Visto de fora, o interior da casa parecia misterioso, sombrio e brilhante. E a criada 
estendeu um pão e disse: 
- Vai-te embora, Búzio. 
Depois fechou a porta. E o Búzio, sem pressa, demoradamente como que desenhando 
na luz cada um dos seus gestos, puxou os cordões, abriu o saco, tornou a atar o saco, 
prendeu-o no pau e seguiu com o seu cão. Depois deu a volta à casa, para sair pela 
frente, pelo lado do mar. 
Então eu resolvi ir atrás dele. Ele atravessou o jardim de areia coberto de chorão e 
lírios do mar e caminhou pelas dunas. Quando chegou ao lugar onde principia a curva 
da baía, parou. Ali era já um lugar selvagem e deserto, longe de casas e estradas. 
Eu, que o tinha seguido de longe, aproximei-me escondida nas ondulações da duna e 
ajoelhei-me atrás de um pequeno monte entre as ervas altas, transparentes e secas. 
Não queria que o Búzio me visse, porque o queria ver sem mim, sozinho. 
Era um pouco antes do pôr do sol e de vez em quando passava uma pequena brisa.
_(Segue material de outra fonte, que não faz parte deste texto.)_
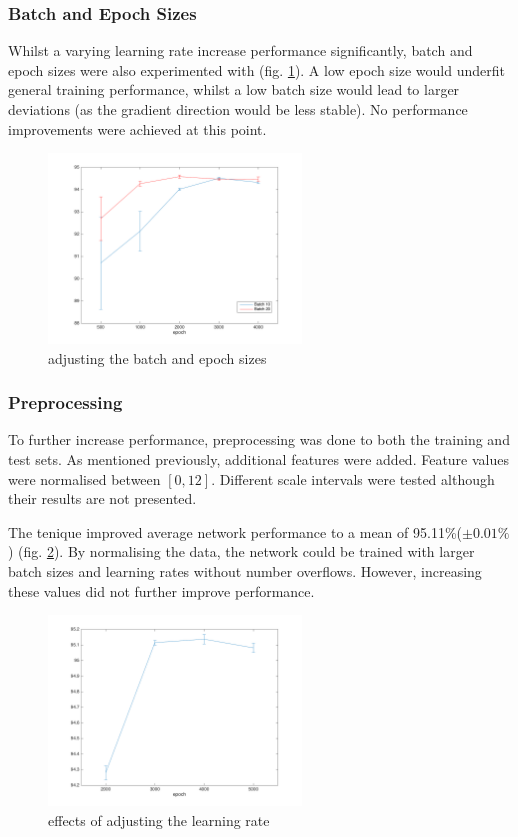 \documentclass[11]{article}
\begin{document}
\subsubsection{Batch and Epoch Sizes}
Whilst a varying learning rate increase performance significantly, batch and epoch sizes were also experimented with (fig. \ref{fig:batchandepoch}). A low epoch size would underfit general training performance, whilst a low batch size would lead to larger deviations (as the gradient direction would be less stable). No performance improvements were achieved at this point. 

\begin{figure}[h]
\centering
\includegraphics[width=0.6\textwidth]{batchandepoch.png}
\caption{adjusting the batch and epoch sizes}
\label{fig:batchandepoch}
\end{figure}

\subsubsection{Preprocessing}
To further increase performance, preprocessing was done to both the training and test sets. As mentioned previously, additional features were added. Feature values were normalised between $[0,12]$. Different scale intervals were tested although their results are not presented. 

The tenique improved average network performance to a mean of 95.11\%($\pm 0.01\%$) (fig. \ref{fig:normalised}). By normalising the data, the network could be trained with larger batch sizes and learning rates without number overflows. However, increasing these values did not further improve performance. 

\begin{figure}[h]
\centering
\includegraphics[width=0.6\textwidth]{normalised.png}
\caption{effects of adjusting the learning rate}
\label{fig:normalised}
\end{figure}
\end{document}
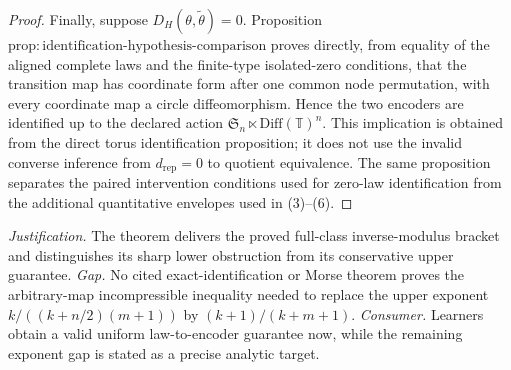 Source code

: \documentclass{article}
\begin{document}
\begin{proof}
Finally, suppose \(D_H(\theta,\widetilde\theta)=0\). Proposition \(\mathrm{prop:identification\text{-}hypothesis\text{-}comparison}\) proves directly, from equality of the aligned complete laws and the finite-type isolated-zero conditions, that the transition map has coordinate form after one common node permutation, with every coordinate map a circle diffeomorphism. Hence the two encoders are identified up to the declared action \(\mathfrak S_n\ltimes\mathrm{Diff}(\mathbb T)^n\). This implication is obtained from the direct torus identification proposition; it does not use the invalid converse inference from \(d_{\mathrm{rep}}=0\) to quotient equivalence. The same proposition separates the paired intervention conditions used for zero-law identification from the additional quantitative envelopes used in (3)--(6).
\end{proof}
\par\smallskip\noindent \textit{Justification.} The theorem delivers the proved full-class inverse-modulus bracket and distinguishes its sharp lower obstruction from its conservative upper guarantee. \textit{Gap.} No cited exact-identification or Morse theorem proves the arbitrary-map incompressible inequality needed to replace the upper exponent \(k/((k+n/2)(m+1))\) by \((k+1)/(k+m+1)\). \textit{Consumer.} Learners obtain a valid uniform law-to-encoder guarantee now, while the remaining exponent gap is stated as a precise analytic target.
\end{document}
Do 
alto da duna via-se a tarde toda como uma enorme flor transparente, aberta e 
estendida até aos confins do horizonte. A luz recortava uma por uma todas as covas 
da areia. O cheiro nu da maresia, perfume limpo do mar sem putrefacção e sem 
cadáveres, penetrava tudo. E a todo o comprimento da praia, de norte a sul, a perder 
de vista, a maré vazia mostrava os seus rochedos escuros cobertos de búzios e algas 
verdes que recortavam as águas. E atrás deles quebravam incessantemente, brancas e 
enroladas e desenroladas, três fileiras de ondas que, constantemente desfeitas, 
constantemente se reerguiam. 
No alto da duna o Búzio estava com a tarde. O sol pousava nas suas mãos, o sol 
pousava na sua cara e nos seus ombros. Ficou algum tempo calado, depois devagar 
começou a falar. Eu entendi que falava com o mar, pois o olhava de frente e estendia 
para ele as suas mãos abertas, com as palmas em concha viradas para cima. Era um 
longo discurso claro, irracional e nebuloso que parecia, com a luz, recortar e desenhar 
todas as coisas. Não posso repetir as suas palavras: não as decorei e isto passou-se há 
muitos anos. E também não entendi inteiramente o que ele dizia. E algumas palavras 
mesmo não as ouvi, porque o vento rápido lhas arrancava da boca. Mas lembro-me de 
que eram palavras moduladas como um canto, palavras quase visíveis que ocupavam 
os espaços do ar com a sua forma, a sua densidade e o seu peso. Palavras que 
chamavam pelas coisas, que eram o nome das coisas. Palavras brilhantes como as 
escamas de um peixe, palavras grandes e desertas como praias. E as suas palavras 
reuniam os restos dispersos da alegria da terra. Ele os invocava, os mostrava, os 
nomeava: vento, frescura das águas, oiro do sol, silêncio e brilho das estrelas.